When the first line of a movie is, “Morning, my little chicks and cocks,” don’t say you weren’t warned. Armando Iannucci’s profane political satire is far more than a dress rehearsal for his later project Veep — though the two share faux-vérité cinematography and biting insults. (A highly incomplete sampling of nicknames from this film: “Young Lankenstein,” “Abattoir of room meat,” “Leaky Mingebox,” and “Scary little poodle-fucker.”) Set amid the run-up to a possible war pitting the U.S. and England against an unnamed enemy, “there are very few redeeming characters in it,” Iannucci said upon its release. Even that’s an understatement. A State department higher-up doctors an official government transcript, visiting British politicians discuss being too afraid to masturbate in the nation’s capital, and “ram it up the shitter with a lubricated horse cock” is an acceptable, if not encouraged, way to talk to your co-workers. Even if political humor isn’t your bag, hearing a Scottish press officer call opera “Subsidized! Foreign! Fucking! Vowels!” — one of many insults hurled with the speed of a fastball and the twist of a screwball — is worth it alone. Fuckity-bye! —Jason Newman

1

‘All the President’s Men’ (1976)

A great newspaper drama and an even better political thriller, this Oscar winner turned recent history into an electrifying and reassuring motion picture about the durability of America’s foundational institutions.

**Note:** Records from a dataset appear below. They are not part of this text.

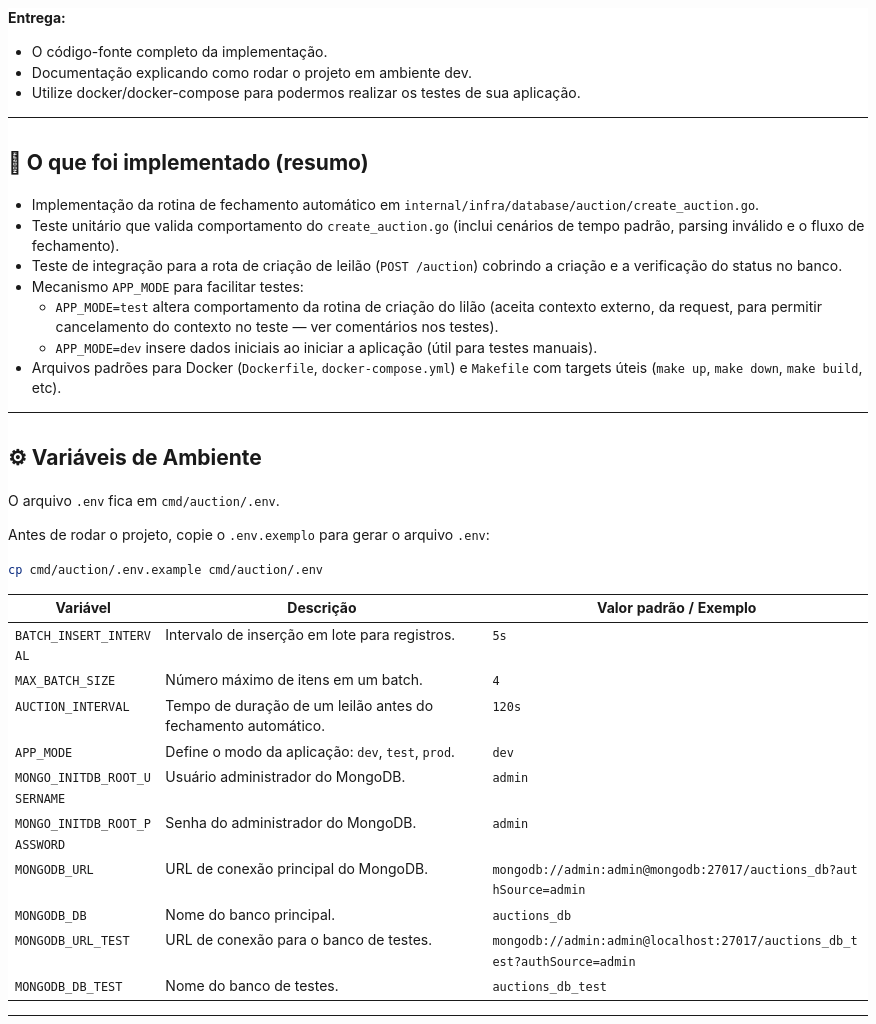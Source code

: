 **Entrega:**

- O código-fonte completo da implementação.
- Documentação explicando como rodar o projeto em ambiente dev.
- Utilize docker/docker-compose para podermos realizar os testes de sua aplicação.

---

## 🧩 O que foi implementado (resumo)

- Implementação da rotina de fechamento automático em `internal/infra/database/auction/create_auction.go`.
- Teste unitário que valida comportamento do `create_auction.go` (inclui cenários de tempo padrão, parsing inválido e o fluxo de fechamento).
- Teste de integração para a rota de criação de leilão (`POST /auction`) cobrindo a criação e a verificação do status no banco.
- Mecanismo `APP_MODE` para facilitar testes:
  - `APP_MODE=test` altera comportamento da rotina de criação do lilão (aceita contexto externo, da request, para permitir cancelamento do contexto no teste — ver comentários nos testes).
  - `APP_MODE=dev` insere dados iniciais ao iniciar a aplicação (útil para testes manuais).
- Arquivos padrões para Docker (`Dockerfile`, `docker-compose.yml`) e `Makefile` com targets úteis (`make up`, `make down`, `make build`, etc).

---

## ⚙️ Variáveis de Ambiente

O arquivo `.env` fica em `cmd/auction/.env`.

Antes de rodar o projeto, copie o `.env.exemplo` para gerar o arquivo `.env`:

```bash
cp cmd/auction/.env.example cmd/auction/.env
```

| Variável | Descrição | Valor padrão / Exemplo |
|-----------|------------|------------------------|
| `BATCH_INSERT_INTERVAL` | Intervalo de inserção em lote para registros. | `5s` |
| `MAX_BATCH_SIZE` | Número máximo de itens em um batch. | `4` |
| `AUCTION_INTERVAL` | Tempo de duração de um leilão antes do fechamento automático. | `120s` |
| `APP_MODE` | Define o modo da aplicação: `dev`, `test`, `prod`. | `dev` |
| `MONGO_INITDB_ROOT_USERNAME` | Usuário administrador do MongoDB. | `admin` |
| `MONGO_INITDB_ROOT_PASSWORD` | Senha do administrador do MongoDB. | `admin` |
| `MONGODB_URL` | URL de conexão principal do MongoDB. | `mongodb://admin:admin@mongodb:27017/auctions_db?authSource=admin` |
| `MONGODB_DB` | Nome do banco principal. | `auctions_db` |
| `MONGODB_URL_TEST` | URL de conexão para o banco de testes. | `mongodb://admin:admin@localhost:27017/auctions_db_test?authSource=admin` |
| `MONGODB_DB_TEST` | Nome do banco de testes. | `auctions_db_test` |

---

No one who saw this adaptation of journalists Carl Bernstein and Bob Woodward’s book had any doubt about the ending — we already knew those dogged Washington Post reporters were going to connect the Watergate break-in to Richard Nixon, who would resign the presidency — and yet the movie couldn’t be more gripping. Perhaps it was because director Alan J. Pakula and screenwriter William Goldman imagined the film as a taut procedural, in which Dustin Hoffman and Robert Redford are the grouchy, unconventional buddy-cop duo who’ll pound the pavement trying to find sources willing to go on the record. Maybe it was because the cast was filled with a murderers’ row of incredible character actors, including Jason Robards, who took home a Best Supporting Actor Oscar as eternally stern Post editor Ben Bradlee. Or maybe it was because everyone involved managed to perfectly balance the story’s mixture of patriotic fervor and stripped-down professionalism, viewing the Watergate cover-up as an urgent crisis that challenged the very principles of our democracy. Those alarm bells have not diminished in the nearly 50 years since the film’s release — if anything, the crisis feels even more present and harrowing now than it did then. Perhaps that’s why so many of us return to All the President’s Men: We want to be reminded that, eventually, justice will prevail and the bad guys will be taken down. Sometimes, that hope is all we have. —T.G.